[Opening Extracted entries section]

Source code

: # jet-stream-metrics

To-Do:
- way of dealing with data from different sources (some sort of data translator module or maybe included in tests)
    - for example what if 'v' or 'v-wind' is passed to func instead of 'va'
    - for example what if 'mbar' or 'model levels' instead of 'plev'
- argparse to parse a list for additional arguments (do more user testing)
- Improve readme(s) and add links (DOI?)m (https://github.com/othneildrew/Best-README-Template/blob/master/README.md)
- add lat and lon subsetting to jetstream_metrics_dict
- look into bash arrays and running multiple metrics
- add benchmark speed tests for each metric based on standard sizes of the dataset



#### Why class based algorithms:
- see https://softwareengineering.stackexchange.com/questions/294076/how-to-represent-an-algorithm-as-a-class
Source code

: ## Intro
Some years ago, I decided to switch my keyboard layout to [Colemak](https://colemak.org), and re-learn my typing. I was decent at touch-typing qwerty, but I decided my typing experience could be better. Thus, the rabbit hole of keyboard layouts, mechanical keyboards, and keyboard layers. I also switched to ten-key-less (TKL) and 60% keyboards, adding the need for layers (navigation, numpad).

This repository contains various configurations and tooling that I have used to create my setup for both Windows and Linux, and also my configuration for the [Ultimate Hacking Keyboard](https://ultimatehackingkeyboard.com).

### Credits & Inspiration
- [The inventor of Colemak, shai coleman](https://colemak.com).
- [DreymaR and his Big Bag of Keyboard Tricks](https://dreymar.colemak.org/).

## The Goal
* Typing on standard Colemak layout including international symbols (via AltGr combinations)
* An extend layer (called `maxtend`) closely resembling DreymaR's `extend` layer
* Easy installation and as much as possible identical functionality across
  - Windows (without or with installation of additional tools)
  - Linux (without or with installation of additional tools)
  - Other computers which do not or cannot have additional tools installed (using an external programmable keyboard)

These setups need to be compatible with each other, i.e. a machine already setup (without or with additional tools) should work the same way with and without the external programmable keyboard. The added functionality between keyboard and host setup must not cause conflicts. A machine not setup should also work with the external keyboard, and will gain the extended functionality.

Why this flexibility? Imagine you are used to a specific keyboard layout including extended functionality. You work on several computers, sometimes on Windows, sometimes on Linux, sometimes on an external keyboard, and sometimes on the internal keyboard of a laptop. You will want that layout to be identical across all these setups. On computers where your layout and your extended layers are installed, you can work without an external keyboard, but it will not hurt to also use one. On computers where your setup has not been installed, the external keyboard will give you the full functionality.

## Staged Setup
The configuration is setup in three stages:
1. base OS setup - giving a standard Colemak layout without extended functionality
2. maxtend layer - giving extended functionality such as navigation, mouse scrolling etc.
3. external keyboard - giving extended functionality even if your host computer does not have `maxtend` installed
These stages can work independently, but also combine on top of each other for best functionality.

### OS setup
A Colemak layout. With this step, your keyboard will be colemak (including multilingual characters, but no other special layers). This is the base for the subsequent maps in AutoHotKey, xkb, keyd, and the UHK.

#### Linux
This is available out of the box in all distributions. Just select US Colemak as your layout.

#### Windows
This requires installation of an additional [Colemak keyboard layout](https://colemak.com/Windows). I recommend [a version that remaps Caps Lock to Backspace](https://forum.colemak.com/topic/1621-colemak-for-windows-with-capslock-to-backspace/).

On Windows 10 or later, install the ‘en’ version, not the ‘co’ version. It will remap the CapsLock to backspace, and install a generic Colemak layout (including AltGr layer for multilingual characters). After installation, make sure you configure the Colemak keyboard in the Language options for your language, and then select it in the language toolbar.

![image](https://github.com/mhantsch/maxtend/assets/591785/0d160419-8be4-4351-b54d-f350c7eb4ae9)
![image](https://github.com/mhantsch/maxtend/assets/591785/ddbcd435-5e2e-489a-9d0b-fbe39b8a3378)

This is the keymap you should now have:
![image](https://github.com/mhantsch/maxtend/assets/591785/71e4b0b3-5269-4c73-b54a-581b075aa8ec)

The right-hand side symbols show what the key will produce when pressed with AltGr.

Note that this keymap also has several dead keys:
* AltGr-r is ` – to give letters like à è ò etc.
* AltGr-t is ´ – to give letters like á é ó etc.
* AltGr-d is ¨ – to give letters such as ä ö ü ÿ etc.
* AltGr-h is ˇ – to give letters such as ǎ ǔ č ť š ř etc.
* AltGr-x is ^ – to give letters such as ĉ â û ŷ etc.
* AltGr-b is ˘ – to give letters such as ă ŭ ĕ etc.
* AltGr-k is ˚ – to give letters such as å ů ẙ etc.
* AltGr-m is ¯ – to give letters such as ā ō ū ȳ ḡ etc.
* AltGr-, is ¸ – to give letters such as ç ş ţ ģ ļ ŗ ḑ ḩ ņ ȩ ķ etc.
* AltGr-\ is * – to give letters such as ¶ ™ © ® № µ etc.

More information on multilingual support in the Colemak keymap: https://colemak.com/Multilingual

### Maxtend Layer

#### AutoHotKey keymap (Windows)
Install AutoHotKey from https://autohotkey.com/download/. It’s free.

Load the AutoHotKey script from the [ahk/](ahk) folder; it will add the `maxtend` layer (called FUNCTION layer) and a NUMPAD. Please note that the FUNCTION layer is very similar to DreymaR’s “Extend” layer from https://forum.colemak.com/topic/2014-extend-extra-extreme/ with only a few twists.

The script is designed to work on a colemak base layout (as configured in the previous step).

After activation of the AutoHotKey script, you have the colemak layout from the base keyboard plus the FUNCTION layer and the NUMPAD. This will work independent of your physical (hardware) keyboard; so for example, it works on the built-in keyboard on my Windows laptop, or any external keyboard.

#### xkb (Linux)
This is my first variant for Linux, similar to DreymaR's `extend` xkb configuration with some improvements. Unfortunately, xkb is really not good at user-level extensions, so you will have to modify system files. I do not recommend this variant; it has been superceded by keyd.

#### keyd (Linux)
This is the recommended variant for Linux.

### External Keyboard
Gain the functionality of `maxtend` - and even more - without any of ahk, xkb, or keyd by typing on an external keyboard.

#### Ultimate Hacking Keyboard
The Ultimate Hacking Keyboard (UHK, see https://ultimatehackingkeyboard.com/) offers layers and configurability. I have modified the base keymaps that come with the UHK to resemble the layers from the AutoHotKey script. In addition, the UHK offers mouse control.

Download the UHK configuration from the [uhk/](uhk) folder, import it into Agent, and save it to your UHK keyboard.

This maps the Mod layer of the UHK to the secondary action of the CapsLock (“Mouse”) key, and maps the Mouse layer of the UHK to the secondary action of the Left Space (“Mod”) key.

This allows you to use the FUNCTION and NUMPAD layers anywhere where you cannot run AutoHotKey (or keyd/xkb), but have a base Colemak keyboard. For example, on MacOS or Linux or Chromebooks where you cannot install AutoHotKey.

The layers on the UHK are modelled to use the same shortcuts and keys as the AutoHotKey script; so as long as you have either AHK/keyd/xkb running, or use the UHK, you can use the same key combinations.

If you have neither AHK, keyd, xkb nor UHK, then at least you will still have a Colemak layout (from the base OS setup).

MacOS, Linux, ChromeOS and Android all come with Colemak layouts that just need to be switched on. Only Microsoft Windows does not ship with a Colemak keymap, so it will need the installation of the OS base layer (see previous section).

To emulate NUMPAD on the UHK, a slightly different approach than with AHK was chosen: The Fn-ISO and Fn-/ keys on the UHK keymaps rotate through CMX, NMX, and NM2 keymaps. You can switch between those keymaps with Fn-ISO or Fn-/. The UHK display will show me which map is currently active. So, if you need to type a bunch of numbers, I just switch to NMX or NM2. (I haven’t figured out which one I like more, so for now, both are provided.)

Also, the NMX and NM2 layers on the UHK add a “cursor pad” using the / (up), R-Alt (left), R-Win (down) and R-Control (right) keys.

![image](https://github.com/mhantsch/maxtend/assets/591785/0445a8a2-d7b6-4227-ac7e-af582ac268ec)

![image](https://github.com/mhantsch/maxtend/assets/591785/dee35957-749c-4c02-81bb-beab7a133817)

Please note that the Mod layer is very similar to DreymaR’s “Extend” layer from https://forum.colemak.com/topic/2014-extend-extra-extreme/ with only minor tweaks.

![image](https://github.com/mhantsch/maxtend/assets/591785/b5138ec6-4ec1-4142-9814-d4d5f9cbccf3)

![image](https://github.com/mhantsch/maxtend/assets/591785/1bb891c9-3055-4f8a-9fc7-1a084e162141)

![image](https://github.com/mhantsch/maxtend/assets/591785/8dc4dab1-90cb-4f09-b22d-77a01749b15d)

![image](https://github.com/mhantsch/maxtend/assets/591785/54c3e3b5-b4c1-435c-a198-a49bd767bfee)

[Closing Extracted entries section]

-- Prompt --
The line above containing "The script is", the line containing "If you have", and every line between them are to be transcribed exactly; no other line is wanted.

-- Your solution --
The script is designed to work on a colemak base layout (as configured in the previous step).

After activation of the AutoHotKey script, you have the colemak layout from the base keyboard plus the FUNCTION layer and the NUMPAD. This will work independent of your physical (hardware) keyboard; so for example, it works on the built-in keyboard on my Windows laptop, or any external keyboard.

#### xkb (Linux)
This is my first variant for Linux, similar to DreymaR's `extend` xkb configuration with some improvements. Unfortunately, xkb is really not good at user-level extensions, so you will have to modify system files. I do not recommend this variant; it has been superceded by keyd.

#### keyd (Linux)
This is the recommended variant for Linux.

### External Keyboard
Gain the functionality of `maxtend` - and even more - without any of ahk, xkb, or keyd by typing on an external keyboard.

#### Ultimate Hacking Keyboard
The Ultimate Hacking Keyboard (UHK, see https://ultimatehackingkeyboard.com/) offers layers and configurability. I have modified the base keymaps that come with the UHK to resemble the layers from the AutoHotKey script. In addition, the UHK offers mouse control.

Download the UHK configuration from the [uhk/](uhk) folder, import it into Agent, and save it to your UHK keyboard.

This maps the Mod layer of the UHK to the secondary action of the CapsLock (“Mouse”) key, and maps the Mouse layer of the UHK to the secondary action of the Left Space (“Mod”) key.

This allows you to use the FUNCTION and NUMPAD layers anywhere where you cannot run AutoHotKey (or keyd/xkb), but have a base Colemak keyboard. For example, on MacOS or Linux or Chromebooks where you cannot install AutoHotKey.

The layers on the UHK are modelled to use the same shortcuts and keys as the AutoHotKey script; so as long as you have either AHK/keyd/xkb running, or use the UHK, you can use the same key combinations.

If you have neither AHK, keyd, xkb nor UHK, then at least you will still have a Colemak layout (from the base OS setup).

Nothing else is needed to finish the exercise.